--- EXERCISE DATA ---

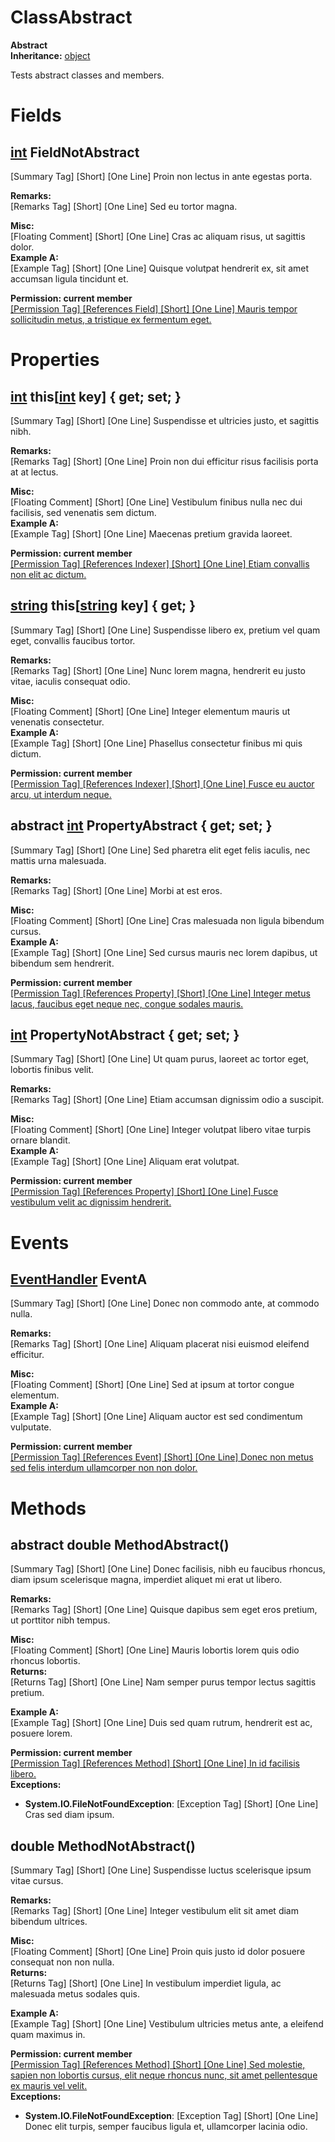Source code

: # ClassAbstract

**Abstract**  
**Inheritance:** [object](https://docs.microsoft.com/en-us/dotnet/api/system.object)  
  
Tests abstract classes and members.  
  

# Fields

## [int](https://docs.microsoft.com/en-us/dotnet/api/system.int32) FieldNotAbstract

[Summary Tag] [Short] [One Line] Proin non lectus in ante egestas porta.  
  
**Remarks:**  
[Remarks Tag] [Short] [One Line] Sed eu tortor magna.  
  
**Misc:**  
[Floating Comment] [Short] [One Line] Cras ac aliquam risus, ut sagittis dolor.  
**Example A:**  
[Example Tag] [Short] [One Line] Quisque volutpat hendrerit ex, sit amet accumsan ligula tincidunt et.  
  
**Permission: current member**  
[[Permission Tag] [References Field] [Short] [One Line] Mauris tempor sollicitudin metus, a tristique ex fermentum eget.](Test.ClassAbstract.md)  

# Properties

## [int](https://docs.microsoft.com/en-us/dotnet/api/system.int32) this[[int](https://docs.microsoft.com/en-us/dotnet/api/system.int32) key] { get; set; }

[Summary Tag] [Short] [One Line] Suspendisse et ultricies justo, et sagittis nibh.  
  
**Remarks:**  
[Remarks Tag] [Short] [One Line] Proin non dui efficitur risus facilisis porta at at lectus.  
  
**Misc:**  
[Floating Comment] [Short] [One Line] Vestibulum finibus nulla nec dui facilisis, sed venenatis sem dictum.  
**Example A:**  
[Example Tag] [Short] [One Line] Maecenas pretium gravida laoreet.  
  
**Permission: current member**  
[[Permission Tag] [References Indexer] [Short] [One Line] Etiam convallis non elit ac dictum.](Test.ClassAbstract.md)  

## [string](https://docs.microsoft.com/en-us/dotnet/api/system.string) this[[string](https://docs.microsoft.com/en-us/dotnet/api/system.string) key] { get; }

[Summary Tag] [Short] [One Line] Suspendisse libero ex, pretium vel quam eget, convallis faucibus tortor.  
  
**Remarks:**  
[Remarks Tag] [Short] [One Line] Nunc lorem magna, hendrerit eu justo vitae, iaculis consequat odio.  
  
**Misc:**  
[Floating Comment] [Short] [One Line] Integer elementum mauris ut venenatis consectetur.  
**Example A:**  
[Example Tag] [Short] [One Line] Phasellus consectetur finibus mi quis dictum.  
  
**Permission: current member**  
[[Permission Tag] [References Indexer] [Short] [One Line] Fusce eu auctor arcu, ut interdum neque.](Test.ClassAbstract.md)  

## abstract [int](https://docs.microsoft.com/en-us/dotnet/api/system.int32) PropertyAbstract { get; set; }

[Summary Tag] [Short] [One Line] Sed pharetra elit eget felis iaculis, nec mattis urna malesuada.  
  
**Remarks:**  
[Remarks Tag] [Short] [One Line] Morbi at est eros.  
  
**Misc:**  
[Floating Comment] [Short] [One Line] Cras malesuada non ligula bibendum cursus.  
**Example A:**  
[Example Tag] [Short] [One Line] Sed cursus mauris nec lorem dapibus, ut bibendum sem hendrerit.  
  
**Permission: current member**  
[[Permission Tag] [References Property] [Short] [One Line] Integer metus lacus, faucibus eget neque nec, congue sodales mauris.](Test.ClassAbstract.md)  

## [int](https://docs.microsoft.com/en-us/dotnet/api/system.int32) PropertyNotAbstract { get; set; }

[Summary Tag] [Short] [One Line] Ut quam purus, laoreet ac tortor eget, lobortis finibus velit.  
  
**Remarks:**  
[Remarks Tag] [Short] [One Line] Etiam accumsan dignissim odio a suscipit.  
  
**Misc:**  
[Floating Comment] [Short] [One Line] Integer volutpat libero vitae turpis ornare blandit.  
**Example A:**  
[Example Tag] [Short] [One Line] Aliquam erat volutpat.  
  
**Permission: current member**  
[[Permission Tag] [References Property] [Short] [One Line] Fusce vestibulum velit ac dignissim hendrerit.](Test.ClassAbstract.md)  

# Events

## [EventHandler](https://docs.microsoft.com/en-us/dotnet/api/system.eventhandler) EventA

[Summary Tag] [Short] [One Line] Donec non commodo ante, at commodo nulla.  
  
**Remarks:**  
[Remarks Tag] [Short] [One Line] Aliquam placerat nisi euismod eleifend efficitur.  
  
**Misc:**  
[Floating Comment] [Short] [One Line] Sed at ipsum at tortor congue elementum.  
**Example A:**  
[Example Tag] [Short] [One Line] Aliquam auctor est sed condimentum vulputate.  
  
**Permission: current member**  
[[Permission Tag] [References Event] [Short] [One Line] Donec non metus sed felis interdum ullamcorper non non dolor.](Test.ClassAbstract.md)  

# Methods

## abstract double MethodAbstract()

[Summary Tag] [Short] [One Line] Donec facilisis, nibh eu faucibus rhoncus, diam ipsum scelerisque magna, imperdiet aliquet mi erat ut libero.  
  
**Remarks:**  
[Remarks Tag] [Short] [One Line] Quisque dapibus sem eget eros pretium, ut porttitor nibh tempus.  
  
**Misc:**  
[Floating Comment] [Short] [One Line] Mauris lobortis lorem quis odio rhoncus lobortis.  
**Returns:**  
[Returns Tag] [Short] [One Line] Nam semper purus tempor lectus sagittis pretium.  
  
**Example A:**  
[Example Tag] [Short] [One Line] Duis sed quam rutrum, hendrerit est ac, posuere lorem.  
  
**Permission: current member**  
[[Permission Tag] [References Method] [Short] [One Line] In id facilisis libero.](Test.ClassAbstract.md)  
**Exceptions:**  
* **System.IO.FileNotFoundException**: [Exception Tag] [Short] [One Line] Cras sed diam ipsum.  

  

## double MethodNotAbstract()

[Summary Tag] [Short] [One Line] Suspendisse luctus scelerisque ipsum vitae cursus.  
  
**Remarks:**  
[Remarks Tag] [Short] [One Line] Integer vestibulum elit sit amet diam bibendum ultrices.  
  
**Misc:**  
[Floating Comment] [Short] [One Line] Proin quis justo id dolor posuere consequat non non nulla.  
**Returns:**  
[Returns Tag] [Short] [One Line] In vestibulum imperdiet ligula, ac malesuada metus sodales quis.  
  
**Example A:**  
[Example Tag] [Short] [One Line] Vestibulum ultricies metus ante, a eleifend quam maximus in.  
  
**Permission: current member**  
[[Permission Tag] [References Method] [Short] [One Line] Sed molestie, sapien non lobortis cursus, elit neque rhoncus nunc, sit amet pellentesque ex mauris vel velit.](Test.ClassAbstract.md)  
**Exceptions:**  
* **System.IO.FileNotFoundException**: [Exception Tag] [Short] [One Line] Donec elit turpis, semper faucibus ligula et, ullamcorper lacinia odio.  

  

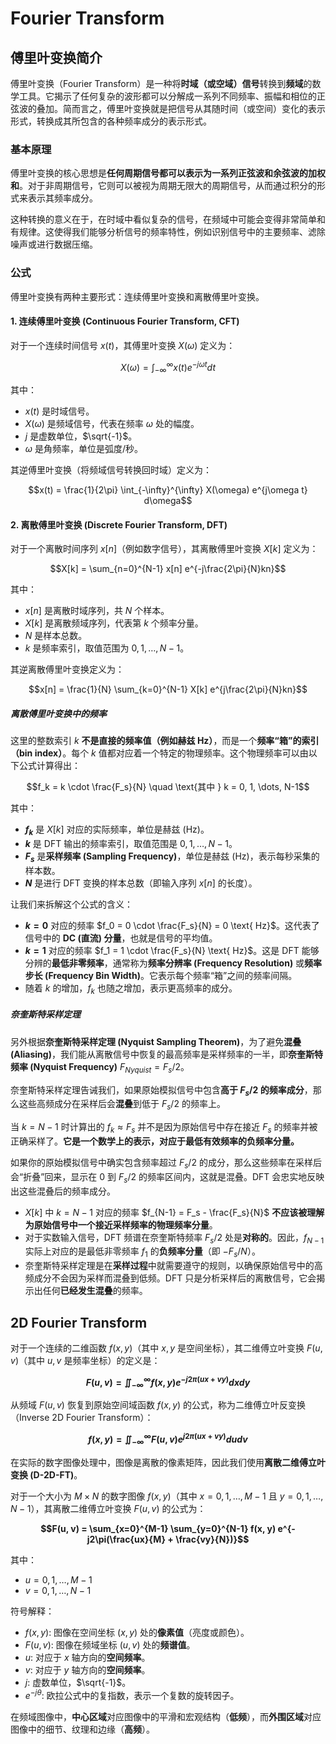 # Fourier Transform

## 傅里叶变换简介

傅里叶变换（Fourier Transform）是一种将**时域（或空域）信号**转换到**频域**的数学工具。它揭示了任何复杂的波形都可以分解成一系列不同频率、振幅和相位的正弦波的叠加。简而言之，傅里叶变换就是把信号从其随时间（或空间）变化的表示形式，转换成其所包含的各种频率成分的表示形式。

### 基本原理

傅里叶变换的核心思想是**任何周期信号都可以表示为一系列正弦波和余弦波的加权和**。对于非周期信号，它则可以被视为周期无限大的周期信号，从而通过积分的形式来表示其频率成分。

这种转换的意义在于，在时域中看似复杂的信号，在频域中可能会变得非常简单和有规律。这使得我们能够分析信号的频率特性，例如识别信号中的主要频率、滤除噪声或进行数据压缩。

### 公式

傅里叶变换有两种主要形式：连续傅里叶变换和离散傅里叶变换。

#### 1. 连续傅里叶变换 (Continuous Fourier Transform, CFT)

对于一个连续时间信号 $x(t)$，其傅里叶变换 $X(\omega)$ 定义为：

$$X(\omega) = \int_{-\infty}^{\infty} x(t) e^{-j\omega t} dt$$

其中：

- $x(t)$ 是时域信号。
- $X(\omega)$ 是频域信号，代表在频率 $\omega$ 处的幅度。
- $j$ 是虚数单位，$\sqrt{-1}$。
- $\omega$ 是角频率，单位是弧度/秒。

其逆傅里叶变换（将频域信号转换回时域）定义为：

$$x(t) = \frac{1}{2\pi} \int_{-\infty}^{\infty} X(\omega) e^{j\omega t} d\omega$$

#### 2. 离散傅里叶变换 (Discrete Fourier Transform, DFT)

对于一个离散时间序列 $x[n]$（例如数字信号），其离散傅里叶变换 $X[k]$ 定义为：

$$X[k] = \sum_{n=0}^{N-1} x[n] e^{-j\frac{2\pi}{N}kn}$$

其中：

- $x[n]$ 是离散时域序列，共 $N$ 个样本。
- $X[k]$ 是离散频域序列，代表第 $k$ 个频率分量。
- $N$ 是样本总数。
- $k$ 是频率索引，取值范围为 $0, 1, \dots, N-1$。

其逆离散傅里叶变换定义为：

$$x[n] = \frac{1}{N} \sum_{k=0}^{N-1} X[k] e^{j\frac{2\pi}{N}kn}$$

##### 离散傅里叶变换中的频率

这里的整数索引 $k$ **不是直接的频率值（例如赫兹 Hz）**，而是一个**频率“箱”的索引（bin index）**。每个 $k$ 值都对应着一个特定的物理频率。这个物理频率可以由以下公式计算得出：

$$f_k = k \cdot \frac{F_s}{N} \quad \text{其中 } k = 0, 1, \dots, N-1$$

其中：

- **$f_k$** 是 $X[k]$ 对应的实际频率，单位是赫兹 (Hz)。
- **$k$** 是 DFT 输出的频率索引，取值范围是 $0, 1, \dots, N-1$。
- **$F_s$** 是**采样频率 (Sampling Frequency)**，单位是赫兹 (Hz)，表示每秒采集的样本数。
- **$N$** 是进行 DFT 变换的样本总数（即输入序列 $x[n]$ 的长度）。

让我们来拆解这个公式的含义：

- **$k=0$** 对应的频率 $f_0 = 0 \cdot \frac{F_s}{N} = 0 \text{ Hz}$。这代表了信号中的 **DC (直流) 分量**，也就是信号的平均值。
- **$k=1$** 对应的频率 $f_1 = 1 \cdot \frac{F_s}{N} \text{ Hz}$。这是 DFT 能够分辨的**最低非零频率**，通常称为**频率分辨率 (Frequency Resolution)** 或**频率步长 (Frequency Bin Width)**。它表示每个频率“箱”之间的频率间隔。
- 随着 $k$ 的增加，$f_k$ 也随之增加，表示更高频率的成分。

##### 奈奎斯特采样定理

另外根据**奈奎斯特采样定理 (Nyquist Sampling Theorem)**，为了避免**混叠 (Aliasing)**，我们能从离散信号中恢复的最高频率是采样频率的一半，即**奈奎斯特频率 (Nyquist Frequency)** $F_{Nyquist} = F_s / 2$。

奈奎斯特采样定理告诫我们，如果原始模拟信号中包含**高于 $F_s/2$ 的频率成分**，那么这些高频成分在采样后会**混叠**到低于 $F_s/2$ 的频率上。

当 $k = N-1$ 时计算出的 $f_k \approx F_s$ 并不是因为原始信号中存在接近 $F_s$ 的频率并被正确采样了。**它是一个数学上的表示，对应于最低有效频率的负频率分量。**

如果你的原始模拟信号中确实包含频率超过 $F_s/2$ 的成分，那么这些频率在采样后会“折叠”回来，显示在 $0$ 到 $F_s/2$ 的频率区间内，这就是混叠。DFT 会忠实地反映出这些混叠后的频率成分。

- $X[k]$ 中 $k=N-1$ 对应的频率 $f_{N-1} = F_s - \frac{F_s}{N}$ **不应该被理解为原始信号中一个接近采样频率的物理频率分量**。
- 对于实数输入信号，DFT 频谱在奈奎斯特频率 $F_s/2$ 处是**对称的**。因此，$f_{N-1}$ 实际上对应的是最低非零频率 $f_1$ 的**负频率分量**（即 $-F_s/N$）。
- 奈奎斯特采样定理是在**采样过程**中就需要遵守的规则，以确保原始信号中的高频成分不会因为采样而混叠到低频。DFT 只是分析采样后的离散信号，它会揭示出任何**已经发生混叠**的频率。

## 2D Fourier Transform

对于一个连续的二维函数 $f(x, y)$（其中 $x, y$ 是空间坐标），其二维傅立叶变换 $F(u, v)$（其中 $u, v$ 是频率坐标）的定义是：

**$$F(u, v) = \iint_{-\infty}^{\infty} f(x, y) e^{-j2\pi(ux + vy)} dx dy$$**

从频域 $F(u, v)$ 恢复到原始空间域函数 $f(x, y)$ 的公式，称为二维傅立叶反变换（Inverse 2D Fourier Transform）：

**$$f(x, y) = \iint_{-\infty}^{\infty} F(u, v) e^{j2\pi(ux + vy)} du dv$$**

在实际的数字图像处理中，图像是离散的像素矩阵，因此我们使用**离散二维傅立叶变换 (D-2D-FT)**。

对于一个大小为 $M \times N$ 的数字图像 $f(x, y)$（其中 $x = 0, 1, \dots, M-1$ 且 $y = 0, 1, \dots, N-1$），其离散二维傅立叶变换 $F(u, v)$ 的公式为：

**$$F(u, v) = \sum_{x=0}^{M-1} \sum_{y=0}^{N-1} f(x, y) e^{-j2\pi(\frac{ux}{M} + \frac{vy}{N})}$$**

其中：

- $u = 0, 1, \dots, M-1$
- $v = 0, 1, \dots, N-1$

符号解释：

- $f(x, y)$: 图像在空间坐标 $(x, y)$ 处的**像素值**（亮度或颜色）。
- $F(u, v)$: 图像在频域坐标 $(u, v)$ 处的**频谱值**。
- $u$: 对应于 $x$ 轴方向的**空间频率**。
- $v$: 对应于 $y$ 轴方向的**空间频率**。
- $j$: 虚数单位，$\sqrt{-1}$。
- $e^{-j\theta}$: 欧拉公式中的复指数，表示一个复数的旋转因子。

在频域图像中，**中心区域**对应图像中的平滑和宏观结构（**低频**），而**外围区域**对应图像中的细节、纹理和边缘（**高频**）。
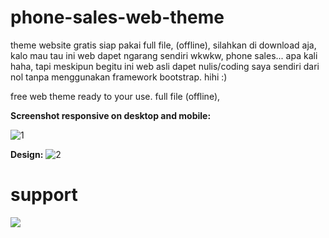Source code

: # phone-sales-web-theme

theme website gratis siap pakai full file, (offline), silahkan di download aja,
kalo mau tau ini web dapet ngarang sendiri wkwkw, phone sales... apa kali haha,
tapi meskipun begitu ini web asli dapet nulis/coding saya sendiri dari nol tanpa menggunakan framework bootstrap. hihi :)

free web theme ready to your use. full file (offline),

<!-- https://drive.google.com/open?id=15E1gJhVkN39Y8kBacoy9_Sw8T53jUw5i -->

**Screenshot responsive on desktop and mobile:**

![1](https://github.com/Ranginang67/phone-sales-web-theme/blob/master/img/ex.png)


**Design:**
![2](https://github.com/Ranginang67/phone-sales-web-theme/blob/master/design.png)


# support
<a href="https://www.youtube.com/channel/UCNMD5U02GFeWLqmrl_XSPGQ"><img src="https://img.shields.io/badge/subcribe-YouTube-red.svg">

---

Using the entries above, give back exactly the line containing "theme website gratis", the line containing "kalo mau tau", and every line between them, and nothing else.

theme website gratis siap pakai full file, (offline), silahkan di download aja,
kalo mau tau ini web dapet ngarang sendiri wkwkw, phone sales... apa kali haha,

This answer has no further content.